Requirement
Below is a block of records: output all of them exactly and leave out the pictures.

Saved data entries:
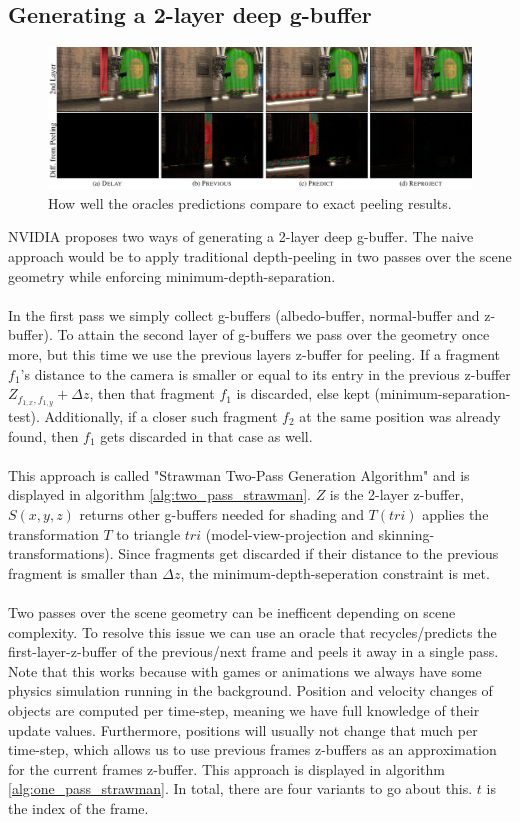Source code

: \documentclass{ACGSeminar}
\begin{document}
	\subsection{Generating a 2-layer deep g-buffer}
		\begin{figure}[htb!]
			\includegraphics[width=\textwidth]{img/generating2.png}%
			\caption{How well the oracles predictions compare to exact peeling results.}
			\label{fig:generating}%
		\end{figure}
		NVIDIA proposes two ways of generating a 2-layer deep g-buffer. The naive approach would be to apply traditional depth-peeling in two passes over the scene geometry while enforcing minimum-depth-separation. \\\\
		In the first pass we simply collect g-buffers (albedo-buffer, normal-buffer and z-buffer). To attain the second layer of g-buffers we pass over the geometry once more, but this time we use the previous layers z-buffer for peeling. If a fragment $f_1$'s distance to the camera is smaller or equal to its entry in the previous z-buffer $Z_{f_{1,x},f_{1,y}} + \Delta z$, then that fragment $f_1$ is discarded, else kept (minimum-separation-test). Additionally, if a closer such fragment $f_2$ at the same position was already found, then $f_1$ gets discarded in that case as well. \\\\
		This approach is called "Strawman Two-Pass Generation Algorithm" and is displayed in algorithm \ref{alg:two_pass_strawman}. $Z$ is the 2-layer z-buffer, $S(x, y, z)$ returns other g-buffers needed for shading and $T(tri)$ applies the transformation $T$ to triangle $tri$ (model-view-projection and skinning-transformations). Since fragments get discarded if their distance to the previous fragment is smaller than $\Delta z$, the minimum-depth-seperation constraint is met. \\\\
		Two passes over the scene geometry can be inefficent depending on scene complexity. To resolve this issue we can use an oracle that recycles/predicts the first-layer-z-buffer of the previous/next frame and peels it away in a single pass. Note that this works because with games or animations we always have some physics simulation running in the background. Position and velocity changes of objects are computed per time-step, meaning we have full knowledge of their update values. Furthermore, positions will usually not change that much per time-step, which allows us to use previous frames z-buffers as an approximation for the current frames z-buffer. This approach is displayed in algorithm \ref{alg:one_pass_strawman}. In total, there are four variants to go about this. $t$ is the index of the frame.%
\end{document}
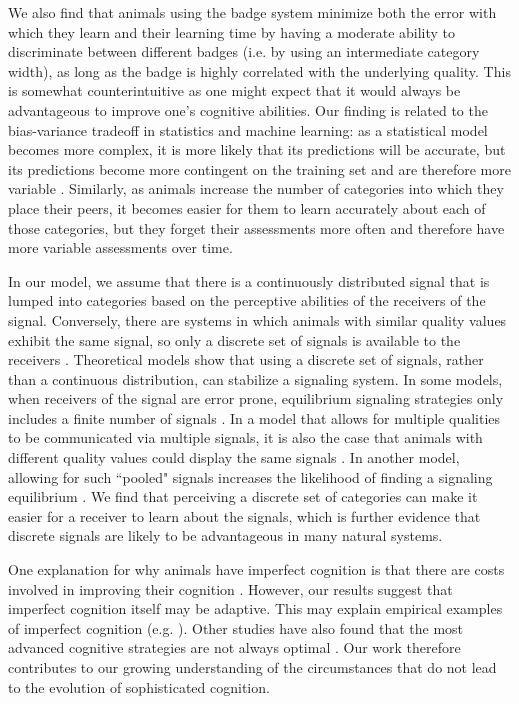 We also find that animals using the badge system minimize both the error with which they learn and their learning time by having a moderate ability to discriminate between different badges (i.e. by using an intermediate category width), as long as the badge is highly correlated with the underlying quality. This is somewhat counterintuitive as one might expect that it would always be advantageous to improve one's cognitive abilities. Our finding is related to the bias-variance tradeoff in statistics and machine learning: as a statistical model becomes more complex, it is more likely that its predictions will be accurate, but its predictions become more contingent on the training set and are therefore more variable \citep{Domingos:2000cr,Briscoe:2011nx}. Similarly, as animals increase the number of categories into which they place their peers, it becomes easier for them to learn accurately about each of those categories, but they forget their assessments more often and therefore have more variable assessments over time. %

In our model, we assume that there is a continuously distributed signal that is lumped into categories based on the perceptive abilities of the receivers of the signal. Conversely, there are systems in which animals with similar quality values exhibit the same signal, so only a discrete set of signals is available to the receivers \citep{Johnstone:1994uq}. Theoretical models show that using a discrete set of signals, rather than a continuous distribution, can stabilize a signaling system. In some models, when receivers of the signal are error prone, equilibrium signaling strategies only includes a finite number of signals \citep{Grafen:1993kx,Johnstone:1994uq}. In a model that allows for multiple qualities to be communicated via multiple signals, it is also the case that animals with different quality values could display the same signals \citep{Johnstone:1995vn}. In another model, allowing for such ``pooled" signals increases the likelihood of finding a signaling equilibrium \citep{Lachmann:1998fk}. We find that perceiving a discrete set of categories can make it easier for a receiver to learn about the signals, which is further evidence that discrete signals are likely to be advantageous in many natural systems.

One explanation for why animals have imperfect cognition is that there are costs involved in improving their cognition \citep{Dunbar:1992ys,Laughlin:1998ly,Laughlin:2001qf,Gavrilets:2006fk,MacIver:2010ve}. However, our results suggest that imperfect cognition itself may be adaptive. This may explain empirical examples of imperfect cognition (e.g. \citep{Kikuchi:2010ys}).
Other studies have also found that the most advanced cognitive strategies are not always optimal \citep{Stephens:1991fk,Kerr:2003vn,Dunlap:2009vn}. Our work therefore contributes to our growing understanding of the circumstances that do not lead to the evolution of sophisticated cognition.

Answer section
Source code

: \documentclass{ACGSeminar}
\begin{document}
	\subsection{Generating a 2-layer deep g-buffer}
		\begin{figure}[htb!]
			\includegraphics[width=\textwidth]{img/generating2.png}%
			\caption{How well the oracles predictions compare to exact peeling results.}
			\label{fig:generating}%
		\end{figure}
		NVIDIA proposes two ways of generating a 2-layer deep g-buffer. The naive approach would be to apply traditional depth-peeling in two passes over the scene geometry while enforcing minimum-depth-separation. \\\\
		In the first pass we simply collect g-buffers (albedo-buffer, normal-buffer and z-buffer). To attain the second layer of g-buffers we pass over the geometry once more, but this time we use the previous layers z-buffer for peeling. If a fragment $f_1$'s distance to the camera is smaller or equal to its entry in the previous z-buffer $Z_{f_{1,x},f_{1,y}} + \Delta z$, then that fragment $f_1$ is discarded, else kept (minimum-separation-test). Additionally, if a closer such fragment $f_2$ at the same position was already found, then $f_1$ gets discarded in that case as well. \\\\
		This approach is called "Strawman Two-Pass Generation Algorithm" and is displayed in algorithm \ref{alg:two_pass_strawman}. $Z$ is the 2-layer z-buffer, $S(x, y, z)$ returns other g-buffers needed for shading and $T(tri)$ applies the transformation $T$ to triangle $tri$ (model-view-projection and skinning-transformations). Since fragments get discarded if their distance to the previous fragment is smaller than $\Delta z$, the minimum-depth-seperation constraint is met. \\\\
		Two passes over the scene geometry can be inefficent depending on scene complexity. To resolve this issue we can use an oracle that recycles/predicts the first-layer-z-buffer of the previous/next frame and peels it away in a single pass. Note that this works because with games or animations we always have some physics simulation running in the background. Position and velocity changes of objects are computed per time-step, meaning we have full knowledge of their update values. Furthermore, positions will usually not change that much per time-step, which allows us to use previous frames z-buffers as an approximation for the current frames z-buffer. This approach is displayed in algorithm \ref{alg:one_pass_strawman}. In total, there are four variants to go about this. $t$ is the index of the frame.%
\end{document}
 We also find that animals using the badge system minimize both the error with which they learn and their learning time by having a moderate ability to discriminate between different badges (i.e. by using an intermediate category width), as long as the badge is highly correlated with the underlying quality. This is somewhat counterintuitive as one might expect that it would always be advantageous to improve one's cognitive abilities. Our finding is related to the bias-variance tradeoff in statistics and machine learning: as a statistical model becomes more complex, it is more likely that its predictions will be accurate, but its predictions become more contingent on the training set and are therefore more variable \citep{Domingos:2000cr,Briscoe:2011nx}. Similarly, as animals increase the number of categories into which they place their peers, it becomes easier for them to learn accurately about each of those categories, but they forget their assessments more often and therefore have more variable assessments over time. %

In our model, we assume that there is a continuously distributed signal that is lumped into categories based on the perceptive abilities of the receivers of the signal. Conversely, there are systems in which animals with similar quality values exhibit the same signal, so only a discrete set of signals is available to the receivers \citep{Johnstone:1994uq}. Theoretical models show that using a discrete set of signals, rather than a continuous distribution, can stabilize a signaling system. In some models, when receivers of the signal are error prone, equilibrium signaling strategies only includes a finite number of signals \citep{Grafen:1993kx,Johnstone:1994uq}. In a model that allows for multiple qualities to be communicated via multiple signals, it is also the case that animals with different quality values could display the same signals \citep{Johnstone:1995vn}. In another model, allowing for such ``pooled" signals increases the likelihood of finding a signaling equilibrium \citep{Lachmann:1998fk}. We find that perceiving a discrete set of categories can make it easier for a receiver to learn about the signals, which is further evidence that discrete signals are likely to be advantageous in many natural systems.

One explanation for why animals have imperfect cognition is that there are costs involved in improving their cognition \citep{Dunbar:1992ys,Laughlin:1998ly,Laughlin:2001qf,Gavrilets:2006fk,MacIver:2010ve}. However, our results suggest that imperfect cognition itself may be adaptive. This may explain empirical examples of imperfect cognition (e.g. \citep{Kikuchi:2010ys}).
Other studies have also found that the most advanced cognitive strategies are not always optimal \citep{Stephens:1991fk,Kerr:2003vn,Dunlap:2009vn}. Our work therefore contributes to our growing understanding of the circumstances that do not lead to the evolution of sophisticated cognition.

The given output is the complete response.